Durante los pocos días que pasó en casa, Einar estuvo siempre absorto en sus libros. Se sentaba a la mesa, y pasaba allí las horas silencioso y abstraído; sólo levantaba la cabeza cuando Katrina le advertía que la comida estaba a punto. Pocos días antes de su marcha a la ciudad, Katrina se decidió, una noche, a hablarle:

—Einar —le dijo—: ¿quieres venir conmigo al cementerio a ver las tumbas? Yo voy allí de vez en cuando para regar las flores.

Einar levantó la cabeza, con la antigua expresión desapacible de cuando le incomodaban; pero, al propio tiempo, pareció algo conmovido.

—¿Cuándo quieres ir? —preguntó.

—Sería mejor que fuésemos temprano; antes de que obscureciera.

Einar cerró el libro y se levantó. Katrina se anudó el pañuelo a la cabeza y los dos salieron. Iban callados, uno al lado del otro. Katrina pensaba en lo distinto que era todo cuando la acompañaba Gustav, cuya lengua no paraba un instante.

Abrieron la verja y entraron.

En el cementerio, bajo la sombra de las frondosas encinas, reinaba el silencio y la paz de siempre. Alguna que otra silueta se movía silenciosa entre las tumbas. Katrina condujo a su hijo adonde estaban las dos humildes sepulturas del cementerio nuevo. Allí, a campo abierto, la luz era más intensa. Primero se detuvieron ante la tumba de Johan. Katrina se agachó para arrancar algunos hierbajos que crecían en el montículo; luego cogió la maceta de hierro, y vertió cuidadosamente en la tierra un poco de agua que había recogido en una fuente del camino, y que llevaba en el cubo de la leche. Entonces se dió cuenta de que Einar también estaba arrodillado y arrancaba hierbas de la sepultura.
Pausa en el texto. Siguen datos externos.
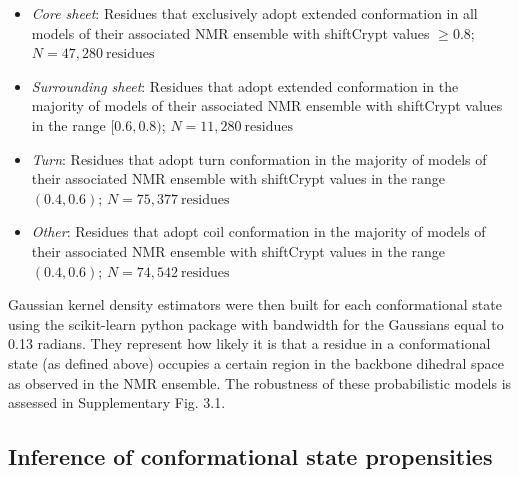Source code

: \begin{itemize}
  \item \textit{Core sheet}: Residues that exclusively adopt extended conformation in all models of their associated NMR ensemble with shiftCrypt values $\ge 0.8$; $N = 47,280 \:\text{residues}$
  \item \textit{Surrounding sheet}: Residues that adopt extended conformation in the majority of models of their associated NMR ensemble with shiftCrypt values in the range $[0.6, 0.8)$; $N = 11,280 \:\text{residues}$
  \item \textit{Turn}: Residues that adopt turn conformation in the majority of models of their associated NMR ensemble with shiftCrypt values in the range $(0.4, 0.6)$; $N = 75,377 \:\text{residues}$
  \item \textit{Other}: Residues that  adopt coil conformation in the majority of models of their associated NMR ensemble with shiftCrypt values in the range $(0.4, 0.6)$; $N = 74,542 \:\text{residues}$
\end{itemize}

Gaussian kernel density estimators were then built for each conformational state using the scikit-learn python package with bandwidth for the Gaussians equal to 0.13 radians. They represent how likely it is that a residue in a conformational state (as defined above) occupies a certain region in the backbone dihedral space as observed in the NMR ensemble. The robustness of these probabilistic models is assessed in Supplementary Fig. 3.1. %

\subsection{Inference of conformational state propensities} \label{inference_conf_states}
—¿Sufrió mucho papá? —preguntó él.

—Oh, no; fué extinguiéndose dulcemente, poco a poco —repuso Katrina.

Procuraba no mirar a su hijo por temor a desazonarle y hacerle recaer en su silencio.

—Ya sabes —prosiguió ella— que papá no había sido nunca un hombre fuerte y sano; así que no se le puede juzgar como a tantos otros. Pero nunca tuvo miedo a la muerte; la muerte era para él la cosa más natural del mundo. Yo, luego, estuve también muy enferma; pero Gustav me cuidó con mucho cariño —terminó.

Einar se mantuvo callado. Cuando Katrina se levantó y se acercó a la otra tumba, él permaneció todavía un rato de rodillas donde estaba; luego se aproximó también lentamente al montículo bajo el cual reposaba Sandra, Allí, Katrina limpió igualmente la tierra de malas hierbas, y vertió agua como en la otra.

—Hermanita Sandra sería ya grande ahora —dijo él, pensativo, cuando regresaban.

—Sí. Hubiera recibido la confirmación la primavera pasada.

—¡Si vieses cómo van vestidas las confirmandas en las ciudades!

—¿Van bien vestidas?

—Sí. Tampoco Sandra habría hecho mala figura.

—Es verdad. Pero, como decía papá, es más hermoso todavía ser un ángel.